Sobre velhinhos…, por Elaine Tavares

No Palavras Insurgentes

Eu comecei a cuidar de pessoas velhas quando tinha ainda uns 14 anos. Meus avós por parte de mãe foram morar conosco. O vô era agricultor e fora expulso das terras que arrendava. Era um sem-terra e eu nem sabia. Como toda sua vida tinha sido no campo ele não se acostumava com a vida na cidade. Seguido eu o surpreendia no jardim da mãe, mexendo com as flores, a terra escorrendo entre os dedos. Sentia pena e tratava de ir ajudar na tarefa. Não falávamos nada, apenas cuidávamos das plantas, cúmplices. Vez em quando trocávamos sorrisos. Então ele contava alguma de suas piadas. Comecei a ter por hábito vigiá-lo. Caso o percebesse triste, lá ia eu me encostar, feito um gato. Outra coisa que fazíamos juntos era jogar pife. Pelas noites afora. Minha vó também gostava e era o melhor jeito de levar alegria para os dois.

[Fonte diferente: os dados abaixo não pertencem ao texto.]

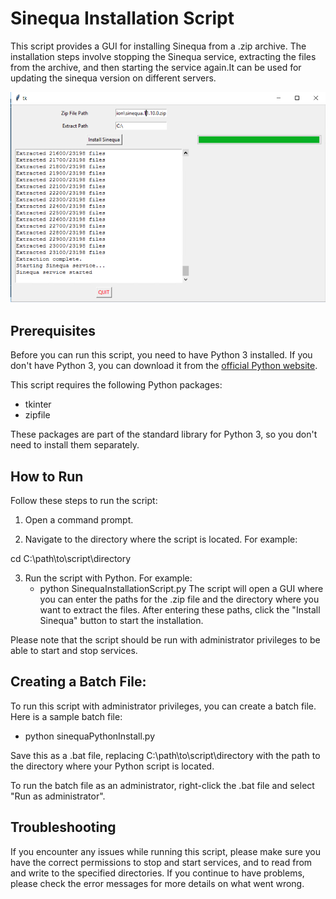 # Sinequa Installation Script

This script provides a GUI for installing Sinequa from a .zip archive. The installation steps involve stopping the Sinequa service, extracting the files from the archive, and then starting the service again.It can be used for updating the sinequa version on different servers.

![Sinequa Install](./assets/sinequa_install.png)

## Prerequisites

Before you can run this script, you need to have Python 3 installed. If you don't have Python 3, you can download it from the [official Python website](https://www.python.org/downloads/).

This script requires the following Python packages:

- tkinter
- zipfile

These packages are part of the standard library for Python 3, so you don't need to install them separately.

## How to Run

Follow these steps to run the script:

1. Open a command prompt.

2. Navigate to the directory where the script is located. For example:

cd C:\path\to\script\directory

3. Run the script with Python. For example:
   - python SinequaInstallationScript.py
     The script will open a GUI where you can enter the paths for the .zip file and the directory where you want to extract the files. After entering these paths, click the "Install Sinequa" button to start the installation.

Please note that the script should be run with administrator privileges to be able to start and stop services.

## Creating a Batch File:

To run this script with administrator privileges, you can create a batch file. Here is a sample batch file:

- python sinequaPythonInstall.py

Save this as a .bat file, replacing C:\path\to\script\directory with the path to the directory where your Python script is located.

To run the batch file as an administrator, right-click the .bat file and select "Run as administrator".

## Troubleshooting

If you encounter any issues while running this script, please make sure you have the correct permissions to stop and start services, and to read from and write to the specified directories. If you continue to have problems, please check the error messages for more details on what went wrong.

Quando meu vô ficou doente e foi para o hospital, eu entrei em desespero. Não sabia o que fazer para aliviar sua dor. Sentava na cama e ficava a lhe fazer carinho. Em silêncio. Quando ele acordava eu contava das notícias e ele sorria. E de novo voltávamos ao silêncio, só sentindo o toque suave da carícia. Ele se foi poucas horas depois da minha última vista. Até hoje sinto seu cheiro, misto de cigarro e terra.

Depois fomos para Minas e a vó foi com a gente. Também tomei como tarefa cuidar de seu bem estar. Ela gostava de massagens. E eu aplicava todos os dias. Longas sessões com arnica e álcool. Também cuidava de fazer limpeza de pele e preparar as unhas, sempre de vermelho vivo. Nas noites de sábado, nada de balada. Era o pife com a vó. E como ela tinha outro filho morando no Rio Grande, cabia a mim levar e trazer a vó, nas longas viagens de ônibus. Todo o ano fazíamos a jornada.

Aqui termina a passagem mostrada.